Source:AFP Published: 2013-12-2 1:13:02

Pro-European Ukrainian demonstrators took control Sunday of the Kiev mayor's office and set up what they described as the temporary headquarters of the united opposition, a police spokeswoman told AFP.

"Law enforcement officials are now negotiating with those who took control of the mayor's office.

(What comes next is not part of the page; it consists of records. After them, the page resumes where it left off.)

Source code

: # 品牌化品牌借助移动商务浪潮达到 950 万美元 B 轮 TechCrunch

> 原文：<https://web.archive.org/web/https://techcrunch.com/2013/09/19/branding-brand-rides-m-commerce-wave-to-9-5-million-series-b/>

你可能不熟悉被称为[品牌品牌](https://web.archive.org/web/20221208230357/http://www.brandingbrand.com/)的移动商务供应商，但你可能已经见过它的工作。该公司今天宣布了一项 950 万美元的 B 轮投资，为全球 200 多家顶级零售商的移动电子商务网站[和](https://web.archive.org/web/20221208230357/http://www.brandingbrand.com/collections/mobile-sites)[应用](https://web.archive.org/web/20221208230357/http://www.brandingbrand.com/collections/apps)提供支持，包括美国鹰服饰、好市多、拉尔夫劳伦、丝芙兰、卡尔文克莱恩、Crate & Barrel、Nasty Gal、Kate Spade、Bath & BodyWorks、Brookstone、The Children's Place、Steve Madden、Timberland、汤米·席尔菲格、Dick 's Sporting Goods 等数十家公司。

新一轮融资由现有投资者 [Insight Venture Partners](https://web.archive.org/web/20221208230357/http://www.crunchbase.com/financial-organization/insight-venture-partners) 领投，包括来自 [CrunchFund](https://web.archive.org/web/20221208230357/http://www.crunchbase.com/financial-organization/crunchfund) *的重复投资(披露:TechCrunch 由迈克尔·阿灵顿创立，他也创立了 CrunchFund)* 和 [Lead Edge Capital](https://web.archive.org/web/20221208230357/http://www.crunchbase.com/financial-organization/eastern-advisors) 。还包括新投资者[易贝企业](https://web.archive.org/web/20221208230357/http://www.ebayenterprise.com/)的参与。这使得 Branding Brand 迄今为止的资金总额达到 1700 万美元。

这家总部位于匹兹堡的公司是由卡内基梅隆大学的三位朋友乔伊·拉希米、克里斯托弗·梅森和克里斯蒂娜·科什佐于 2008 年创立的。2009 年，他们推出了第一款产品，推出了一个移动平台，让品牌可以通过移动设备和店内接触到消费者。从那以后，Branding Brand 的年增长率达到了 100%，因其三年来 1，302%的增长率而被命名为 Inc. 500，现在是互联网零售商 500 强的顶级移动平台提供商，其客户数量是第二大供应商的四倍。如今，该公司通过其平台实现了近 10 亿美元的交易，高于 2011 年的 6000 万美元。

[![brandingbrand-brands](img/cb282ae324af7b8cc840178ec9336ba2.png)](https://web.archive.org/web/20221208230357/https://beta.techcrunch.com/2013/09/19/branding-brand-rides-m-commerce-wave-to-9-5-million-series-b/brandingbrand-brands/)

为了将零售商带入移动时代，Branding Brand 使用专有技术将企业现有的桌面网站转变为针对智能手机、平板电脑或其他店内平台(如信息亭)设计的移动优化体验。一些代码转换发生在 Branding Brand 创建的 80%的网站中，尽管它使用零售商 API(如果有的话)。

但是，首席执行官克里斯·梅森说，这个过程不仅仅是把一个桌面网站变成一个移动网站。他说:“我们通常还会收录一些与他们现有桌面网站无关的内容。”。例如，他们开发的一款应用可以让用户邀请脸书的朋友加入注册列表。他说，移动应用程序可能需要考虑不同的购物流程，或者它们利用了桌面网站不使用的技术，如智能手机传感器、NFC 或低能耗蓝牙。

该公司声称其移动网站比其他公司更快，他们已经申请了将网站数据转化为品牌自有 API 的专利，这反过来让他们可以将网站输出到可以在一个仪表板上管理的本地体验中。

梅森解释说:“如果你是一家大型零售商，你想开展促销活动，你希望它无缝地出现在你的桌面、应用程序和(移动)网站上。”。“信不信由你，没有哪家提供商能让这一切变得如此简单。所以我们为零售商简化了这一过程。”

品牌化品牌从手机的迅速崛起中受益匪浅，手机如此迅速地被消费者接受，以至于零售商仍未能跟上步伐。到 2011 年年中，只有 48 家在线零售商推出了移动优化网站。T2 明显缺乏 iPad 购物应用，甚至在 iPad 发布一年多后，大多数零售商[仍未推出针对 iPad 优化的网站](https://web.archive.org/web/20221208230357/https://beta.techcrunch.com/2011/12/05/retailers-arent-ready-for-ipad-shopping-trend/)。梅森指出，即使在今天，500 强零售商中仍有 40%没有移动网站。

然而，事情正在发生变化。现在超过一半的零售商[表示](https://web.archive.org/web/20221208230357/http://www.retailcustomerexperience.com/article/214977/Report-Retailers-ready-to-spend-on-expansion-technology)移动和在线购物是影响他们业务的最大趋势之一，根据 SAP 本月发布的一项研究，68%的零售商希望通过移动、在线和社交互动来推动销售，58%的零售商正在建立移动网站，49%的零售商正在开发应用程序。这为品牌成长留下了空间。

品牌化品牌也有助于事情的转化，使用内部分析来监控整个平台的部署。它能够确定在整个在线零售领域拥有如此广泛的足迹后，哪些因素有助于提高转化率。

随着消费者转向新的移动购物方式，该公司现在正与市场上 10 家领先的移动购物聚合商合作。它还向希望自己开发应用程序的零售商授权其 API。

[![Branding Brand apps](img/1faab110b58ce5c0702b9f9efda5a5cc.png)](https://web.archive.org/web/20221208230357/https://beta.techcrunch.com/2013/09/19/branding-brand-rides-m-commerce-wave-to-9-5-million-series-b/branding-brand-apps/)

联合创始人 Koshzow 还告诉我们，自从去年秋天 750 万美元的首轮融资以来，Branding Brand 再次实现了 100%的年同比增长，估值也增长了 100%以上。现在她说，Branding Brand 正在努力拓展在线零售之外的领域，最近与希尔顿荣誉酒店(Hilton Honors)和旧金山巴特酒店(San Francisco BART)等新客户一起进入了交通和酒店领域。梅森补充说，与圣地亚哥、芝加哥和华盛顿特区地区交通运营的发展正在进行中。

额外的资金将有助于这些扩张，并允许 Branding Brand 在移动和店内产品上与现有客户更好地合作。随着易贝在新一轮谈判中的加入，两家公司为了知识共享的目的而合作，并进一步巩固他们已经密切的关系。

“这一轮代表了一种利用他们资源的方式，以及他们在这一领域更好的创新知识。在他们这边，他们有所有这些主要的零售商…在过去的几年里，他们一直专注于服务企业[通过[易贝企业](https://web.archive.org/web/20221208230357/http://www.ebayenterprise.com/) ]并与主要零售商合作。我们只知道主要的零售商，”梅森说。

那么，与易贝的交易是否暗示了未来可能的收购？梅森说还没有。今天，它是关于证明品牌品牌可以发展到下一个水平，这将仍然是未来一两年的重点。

They are being told that what they did was illegal and being asked to leave the building," Kiev police spokeswoman Olga Bilyk said by telephone.

Bilyk also told AFP that around 100 Ukrainian police officers were injured in violent  protests that broke out Sunday outside President Viktor Yanukovych's office in central Kiev.

"Around 100 law enforcement officials were injured in the Kiev protests," she said by telephone.

Some 100,000 Ukrainians chanting "Revolution!" swarmed a central Kiev square Sunday in a mass call for early elections meant to punish President Yanukovych for rejecting a historic EU pact.

The crowd, with many waving the gold-and-blue flag of the European Union, took control of Kiev's iconic Independence Square and steered a bulldozer within striking distance of metal police barricades protecting the presidential administration building on a nearby side street.

Footage broadcast by a private Ukraine television station also showed a few dozen people breaking into an empty Kiev city hall building and reading speeches demanding an immediate break in relations with Russia.

"The government and president must resign," world boxing champion turned opposition leader Vitali Klitschko said to loud cheers and cries of "Yes!"

"A revolution is starting in Ukraine," added nationalist opposition leader Oleh Tyagnybok.

"We are now launching a national strike," he said in dramatic scenes aired live on television stations in both Ukraine and Russia.

The ex-Soviet nation of 46 million was thrown into its deepest crisis since the 2004 pro-democracy Orange Revolution when Yanukovych snubbed EU leaders at a Vilnius summit on Friday and opted to keep Ukraine aligned with its former master Russia.

The government's decision, first announced a week before the EU meeting, sparked mass demonstrations that turned violent in the early hours of Saturday when hundreds of rubber baton-wielding police drove about 1,000 protesters from Kiev's focal Independence Square.

A few hundred of them spent the night at the nearby Mikhailovsky Monastery, burning wood in metal barrels to ward off the freezing temperature and receiving food from the monastery's monks.

The protesters vowed to form a "national resistance task force" and called for early elections as well daily rallies aimed at blocking the entrance to the Ukrainian government seat.

Sunday's demonstration was held in defiance of a sudden ban imposed late Saturday by Kiev's main administrative court on all protests on the square and its surrounding streets until January 7.